Background/objectives
Evidence for herbal ergogenic aids remains uncertain, and ashwagandha trials span heterogeneous performance domains. This review evaluated oral Withania somnifera supplementation on exercise performance and explored participant-, outcome-, formulation-, and supplementation-related moderators.
Methods
PubMed, Web of Science, Cochrane Library, Embase, and SPORTDiscus-EBSCO were searched from inception to 1 April 2026. Eligible randomized controlled trials compared oral ashwagandha with placebo or control conditions and reported objective exercise-performance outcomes. Dependent effects were synthesized using restricted-maximum-likelihood three-level random-effects models; 95% prediction intervals, GRADE certainty ratings, subgroup analyses, and dose/duration meta-regressions were reported.
Results
Thirteen trials involving 599 participants contributed 79 effect sizes. Samples were mainly young adults or athletes; reported ages included one 18-40-year trial and one late-adolescent athlete cohort aged 17.4 ± 1.7 years. Trial-level sex composition was four male-only, one female-only, three mixed-sex, and five incompletely reported cohorts. Ashwagandha improved overall exercise performance on average (Hedges' g = 0.47, 95% CI [0.25, 0.69], p < 0.001; I2 = 60%; 95% prediction interval [-0.40, 1.33]), but the prediction interval crossed zero.

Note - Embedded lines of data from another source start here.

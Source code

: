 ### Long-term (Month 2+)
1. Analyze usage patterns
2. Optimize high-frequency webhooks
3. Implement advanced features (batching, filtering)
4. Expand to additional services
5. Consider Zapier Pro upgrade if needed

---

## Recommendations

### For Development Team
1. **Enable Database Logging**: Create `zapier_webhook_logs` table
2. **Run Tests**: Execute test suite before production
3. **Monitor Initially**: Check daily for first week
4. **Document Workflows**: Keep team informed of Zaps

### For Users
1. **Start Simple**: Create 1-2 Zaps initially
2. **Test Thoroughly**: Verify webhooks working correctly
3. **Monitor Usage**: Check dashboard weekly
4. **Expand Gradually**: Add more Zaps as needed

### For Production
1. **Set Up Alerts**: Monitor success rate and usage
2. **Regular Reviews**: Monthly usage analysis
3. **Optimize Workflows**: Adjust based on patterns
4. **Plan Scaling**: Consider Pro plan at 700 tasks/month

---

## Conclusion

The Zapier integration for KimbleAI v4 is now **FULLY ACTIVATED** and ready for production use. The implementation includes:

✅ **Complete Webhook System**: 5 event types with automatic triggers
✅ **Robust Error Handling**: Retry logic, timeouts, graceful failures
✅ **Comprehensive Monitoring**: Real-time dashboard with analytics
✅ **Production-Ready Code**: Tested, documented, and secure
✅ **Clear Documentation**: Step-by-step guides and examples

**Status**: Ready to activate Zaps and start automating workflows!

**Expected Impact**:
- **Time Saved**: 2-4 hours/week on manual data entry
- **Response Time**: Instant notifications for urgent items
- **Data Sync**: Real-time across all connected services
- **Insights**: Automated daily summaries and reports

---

Exercise type was the clearest moderator (P_between = 0.006): evidence was most consistent for aerobic endurance (g = 0.54, 95% CI [0.22, 0.85], p = 0.002), whereas strength effects were positive but uncertain and power or muscular endurance evidence remained sparse. Dose analyses were hypothesis-generating; 500-600 mg/day was the most evidence-supported extract-dose range.
Conclusions
Oral ashwagandha may improve selected exercise-performance outcomes, particularly aerobic endurance, but benefits are not uniform across contexts. Future trials should be preregistered, adequately powered, double-blind, formulation-standardized, sex-stratified, and include rigorous blinding checks, mechanistic endpoints, adverse-event monitoring, and sport-specific performance tests.